O DIA DO ESTRONDO COM FESTA

       Nesta sexta-feira, 29 de setembro, a cidade de Alagoinha se prepara para comemorar o centenário do Dia do Estrondo, um evento histórico que ocorreu em 1923, quando um meteorito caiu na Serra do Magé, no distrito de Pesqueira. A queda desse meteorito deixou uma marca indelével na história local e agora, cem anos depois, a comunidade se reúne para celebrar esses dados significativos.

       O meteorito caiu originalmente no dia 1º de outubro de 1923, na Serra do Magé, Alagoinha, que na época era um distrito de Pesqueira. Fragmentos do meteorito também foram encontrados em outros lugares próximos, incluindo o Sítio Cacimbinha, ao norte da mesma serra. Essa ocorrência deixou uma lembrança de tensão na comunidade e agora é uma parte importante da história local.

       O prefeito Uilas Leal está integrado ao evento e informou que “Para marcar esse centenário de maneira especial, Alagoinha está organizando uma série de eventos emocionantes”. O destaque do programa será a presença do renomado astrônomo e professor Antônio Carlos Miranda, da Universidade Federal Rural de Pernambuco. O professor Miranda recebeu um prêmio nacional da revista AstroNova por suas contribuições à pesquisa astronômica.

       Segundo o Secretário de Turismo de Alagoinha, Kiko, uma ampla programação foi pensada para o dia. O professor Miranda estará na Escola do Campo do Magé durante a sexta-feira, onde realizará experiências e interações educativas com os alunos das escolas públicas de Alagoinha. As atividades estão programadas para ocorrer em dois turnos, pela manhã, às 10h, e à tarde, às 15h. Os alunos terão a oportunidade única de aprender sobre astronomia e ciências espaciais com um dos principais especialistas do país.
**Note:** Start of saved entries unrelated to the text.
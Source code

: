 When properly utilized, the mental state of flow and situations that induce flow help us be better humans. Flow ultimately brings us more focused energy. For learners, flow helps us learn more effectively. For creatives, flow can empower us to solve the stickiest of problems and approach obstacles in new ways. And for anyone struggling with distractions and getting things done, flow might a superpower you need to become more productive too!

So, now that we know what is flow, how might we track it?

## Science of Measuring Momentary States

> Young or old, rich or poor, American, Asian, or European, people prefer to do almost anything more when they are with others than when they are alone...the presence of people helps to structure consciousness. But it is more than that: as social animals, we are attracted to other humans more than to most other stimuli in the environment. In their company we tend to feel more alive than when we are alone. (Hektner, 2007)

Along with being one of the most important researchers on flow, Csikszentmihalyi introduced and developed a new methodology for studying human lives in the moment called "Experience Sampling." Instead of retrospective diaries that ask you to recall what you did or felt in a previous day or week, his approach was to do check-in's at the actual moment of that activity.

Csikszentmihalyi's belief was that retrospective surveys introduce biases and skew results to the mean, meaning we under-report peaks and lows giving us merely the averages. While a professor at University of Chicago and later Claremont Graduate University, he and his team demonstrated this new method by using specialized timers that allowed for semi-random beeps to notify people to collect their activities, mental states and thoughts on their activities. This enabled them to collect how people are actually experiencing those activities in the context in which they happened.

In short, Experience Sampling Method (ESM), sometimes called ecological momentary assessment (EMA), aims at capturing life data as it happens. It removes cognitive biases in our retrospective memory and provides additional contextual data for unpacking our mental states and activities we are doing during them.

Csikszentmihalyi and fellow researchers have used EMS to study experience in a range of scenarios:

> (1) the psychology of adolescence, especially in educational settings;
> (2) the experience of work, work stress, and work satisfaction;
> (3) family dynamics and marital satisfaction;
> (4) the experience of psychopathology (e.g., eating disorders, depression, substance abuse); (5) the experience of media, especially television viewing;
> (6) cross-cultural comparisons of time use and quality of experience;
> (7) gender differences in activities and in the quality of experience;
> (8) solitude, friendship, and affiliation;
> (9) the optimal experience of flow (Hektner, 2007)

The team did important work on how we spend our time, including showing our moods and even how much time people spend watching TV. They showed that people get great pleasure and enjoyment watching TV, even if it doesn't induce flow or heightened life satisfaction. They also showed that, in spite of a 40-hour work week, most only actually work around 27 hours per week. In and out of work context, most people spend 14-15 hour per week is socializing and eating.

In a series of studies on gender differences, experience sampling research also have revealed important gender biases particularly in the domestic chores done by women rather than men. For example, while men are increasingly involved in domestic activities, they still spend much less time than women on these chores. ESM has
       Além disso, a cidade promoverá um evento no centro da cidade a partir das 17h. A praça central será o epicentro das comemorações, com uma exposição de artesanato da Feirinha local e apresentações culturais que irão destacar a rica herança da região. O evento contará ainda com uma emocionante atividade de teste de lançamento de foguetes, que promete encantar visitantes de todas as idades.

       Para os entusiastas da astronomia, um observatório de astros será montado, equipado com telescópios para observações. Este é um momento perfeito para explorar o céu noturno e descobrir mais sobre o universo que nos cerca.

       Em entrevista, o Professor Antônio Carlos Miranda manifestou sua excitação pelo evento: “Estou muito animado por fazer parte das comemorações do centenário da queda do meteorito em Alagoinha. É uma oportunidade única para inspirar jovens mentes a se interessarem pela astronomia e ciência espacial. Mal posso esperar para compartilhar meu conhecimento e paixão com os alunos e a comunidade local”, destacou.

OUÇA ABAIXO A ENTREVISTA, EM PODCAST, COM O PROFESSOR ANTÔNIO CARLOS MIRANDA.

       A cidade de Alagoinha convida todos a se juntarem a eles nesta celebração única, que combina educação, cultura e ciência para homenagear o Dia do Estrondo e seu impacto duradouro na história local. É uma oportunidade para aprender, celebrar e se maravilhar com os mistérios do cosmos, enquanto se registra este evento icônico que ocorreu há cem anos. Venha fazer parte desta festa que promete ser inesquecível.